About a year ago, I gave my blog readers the following suggestions about protecting our parents and other elderly relatives. Occasional news stories continue to sadden and disturb me, as another elderly, well-meaning person falls victim to a clever scam or scheme. Please review these suggestions, and pass this information along to others, so together we can protect our elderly family and friends.
1. Ask or discuss with your parents who has durable power of attorney.
2. Register your parents’ telephone numbers with the National Do Not Call registry (www.donotcall.gov).
3. Discuss with them the list of common frauds (see The Boomer Burden, chapter 7). Ask them to contact you if they suspect anyone is trying to defraud them.
4. Ask your parents to contact you if anyone offers to buy any of their possessions.
5. Make sure a family member personally visits your parents on a weekly basis. If this is a challenge and you have other siblings, take turns.
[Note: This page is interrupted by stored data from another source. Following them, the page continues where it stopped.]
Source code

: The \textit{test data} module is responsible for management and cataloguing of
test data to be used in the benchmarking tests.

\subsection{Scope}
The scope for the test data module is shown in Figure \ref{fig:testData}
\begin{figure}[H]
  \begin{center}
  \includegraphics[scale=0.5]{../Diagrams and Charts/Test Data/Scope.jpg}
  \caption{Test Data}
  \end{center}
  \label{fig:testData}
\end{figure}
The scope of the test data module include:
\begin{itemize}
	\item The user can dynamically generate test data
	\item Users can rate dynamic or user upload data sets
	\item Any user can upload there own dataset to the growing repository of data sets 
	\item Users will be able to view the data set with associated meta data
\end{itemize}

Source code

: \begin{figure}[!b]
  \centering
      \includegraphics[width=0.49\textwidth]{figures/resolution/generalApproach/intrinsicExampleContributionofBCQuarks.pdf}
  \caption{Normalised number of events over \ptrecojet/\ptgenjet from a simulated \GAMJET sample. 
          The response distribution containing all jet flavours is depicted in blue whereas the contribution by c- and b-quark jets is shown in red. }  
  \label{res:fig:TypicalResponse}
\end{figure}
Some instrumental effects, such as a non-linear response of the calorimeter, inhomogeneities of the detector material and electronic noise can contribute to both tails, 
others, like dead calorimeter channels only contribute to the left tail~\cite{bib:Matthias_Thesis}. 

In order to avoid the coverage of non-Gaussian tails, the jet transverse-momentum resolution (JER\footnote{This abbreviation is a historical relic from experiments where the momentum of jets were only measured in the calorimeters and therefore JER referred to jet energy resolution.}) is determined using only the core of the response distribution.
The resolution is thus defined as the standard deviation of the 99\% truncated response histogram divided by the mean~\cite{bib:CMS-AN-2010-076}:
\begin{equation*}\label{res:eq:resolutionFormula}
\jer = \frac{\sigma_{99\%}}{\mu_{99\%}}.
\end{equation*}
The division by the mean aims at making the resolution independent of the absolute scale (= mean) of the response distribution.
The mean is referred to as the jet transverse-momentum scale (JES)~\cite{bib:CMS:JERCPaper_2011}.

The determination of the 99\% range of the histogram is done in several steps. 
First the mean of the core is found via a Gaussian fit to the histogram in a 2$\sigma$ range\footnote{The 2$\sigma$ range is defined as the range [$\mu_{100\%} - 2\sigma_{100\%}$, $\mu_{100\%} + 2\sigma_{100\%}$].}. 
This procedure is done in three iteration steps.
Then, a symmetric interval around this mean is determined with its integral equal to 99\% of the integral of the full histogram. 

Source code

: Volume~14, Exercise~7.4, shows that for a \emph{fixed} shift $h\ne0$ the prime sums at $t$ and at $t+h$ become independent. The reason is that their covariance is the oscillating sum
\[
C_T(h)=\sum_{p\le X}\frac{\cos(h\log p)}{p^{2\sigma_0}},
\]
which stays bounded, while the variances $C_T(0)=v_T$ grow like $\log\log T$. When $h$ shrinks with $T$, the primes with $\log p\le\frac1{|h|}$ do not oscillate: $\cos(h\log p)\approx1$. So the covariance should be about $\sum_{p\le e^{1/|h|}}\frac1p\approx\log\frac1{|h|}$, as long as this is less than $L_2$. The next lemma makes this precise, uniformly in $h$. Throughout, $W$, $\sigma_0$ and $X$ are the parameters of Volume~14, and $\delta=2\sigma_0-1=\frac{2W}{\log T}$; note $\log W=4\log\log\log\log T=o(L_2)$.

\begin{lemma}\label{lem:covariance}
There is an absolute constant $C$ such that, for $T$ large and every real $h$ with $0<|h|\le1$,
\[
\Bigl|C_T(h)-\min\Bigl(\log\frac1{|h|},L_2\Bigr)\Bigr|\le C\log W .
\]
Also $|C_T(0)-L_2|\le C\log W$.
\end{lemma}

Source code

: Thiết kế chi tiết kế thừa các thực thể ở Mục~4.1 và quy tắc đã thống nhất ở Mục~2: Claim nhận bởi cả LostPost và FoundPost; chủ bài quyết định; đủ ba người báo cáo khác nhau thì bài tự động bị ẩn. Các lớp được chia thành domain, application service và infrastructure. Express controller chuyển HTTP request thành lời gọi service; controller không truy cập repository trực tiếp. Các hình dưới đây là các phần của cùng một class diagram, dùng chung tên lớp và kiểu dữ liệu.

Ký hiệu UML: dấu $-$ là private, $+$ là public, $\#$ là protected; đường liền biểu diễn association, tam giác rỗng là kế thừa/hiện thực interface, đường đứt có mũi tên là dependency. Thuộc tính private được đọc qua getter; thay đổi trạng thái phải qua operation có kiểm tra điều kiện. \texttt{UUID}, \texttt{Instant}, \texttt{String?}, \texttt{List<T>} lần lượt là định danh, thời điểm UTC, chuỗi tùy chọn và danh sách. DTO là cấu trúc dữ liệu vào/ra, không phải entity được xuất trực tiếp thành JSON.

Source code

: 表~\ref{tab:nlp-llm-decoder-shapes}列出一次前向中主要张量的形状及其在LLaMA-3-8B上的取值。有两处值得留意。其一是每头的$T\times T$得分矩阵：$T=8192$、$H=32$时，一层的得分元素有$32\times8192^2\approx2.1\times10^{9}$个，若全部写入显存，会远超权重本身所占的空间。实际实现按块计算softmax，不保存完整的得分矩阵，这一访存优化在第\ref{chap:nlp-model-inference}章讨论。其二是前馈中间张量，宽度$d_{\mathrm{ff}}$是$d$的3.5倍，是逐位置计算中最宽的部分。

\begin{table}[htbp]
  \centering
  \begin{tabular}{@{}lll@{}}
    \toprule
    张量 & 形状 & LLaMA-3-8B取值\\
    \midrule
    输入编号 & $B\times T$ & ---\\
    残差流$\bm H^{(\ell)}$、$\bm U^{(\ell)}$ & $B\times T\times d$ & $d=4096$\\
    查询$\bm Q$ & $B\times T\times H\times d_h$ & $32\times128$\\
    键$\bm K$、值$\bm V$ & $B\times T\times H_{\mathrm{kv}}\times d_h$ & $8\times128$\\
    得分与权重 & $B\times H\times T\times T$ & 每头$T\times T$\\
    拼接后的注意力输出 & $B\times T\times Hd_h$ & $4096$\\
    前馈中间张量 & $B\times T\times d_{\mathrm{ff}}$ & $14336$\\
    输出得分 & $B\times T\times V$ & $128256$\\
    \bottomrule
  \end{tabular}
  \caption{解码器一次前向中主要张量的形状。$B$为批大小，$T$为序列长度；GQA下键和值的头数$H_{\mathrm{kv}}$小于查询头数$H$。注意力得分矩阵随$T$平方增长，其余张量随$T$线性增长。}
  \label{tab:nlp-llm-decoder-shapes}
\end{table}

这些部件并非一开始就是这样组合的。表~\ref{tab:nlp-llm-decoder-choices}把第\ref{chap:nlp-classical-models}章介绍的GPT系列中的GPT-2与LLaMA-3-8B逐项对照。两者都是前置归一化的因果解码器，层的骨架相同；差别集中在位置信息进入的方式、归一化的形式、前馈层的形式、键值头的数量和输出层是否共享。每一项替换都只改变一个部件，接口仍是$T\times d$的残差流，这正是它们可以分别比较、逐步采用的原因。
6. Reduce junk mail for a small fee by going to either of these web sites: www.stopthejunkmail.com and http://mailstopper.tonic.com.
The National Center for Elder Abuse is an excellent resource for information on financial and other forms of abuse against senior citizens. It publishes reports and conducts research on this growing problem. NCEA’s mission is to promote understanding, knowledge sharing, and action on elder abuse, neglect, and exploitation. Its web site also offers links to other excellent resources and organizations also devoted to protecting senior citizens. Their web site is www.ncea.aoa.gov.
Honor your parents by standing between them and anyone who sees them as an easy target.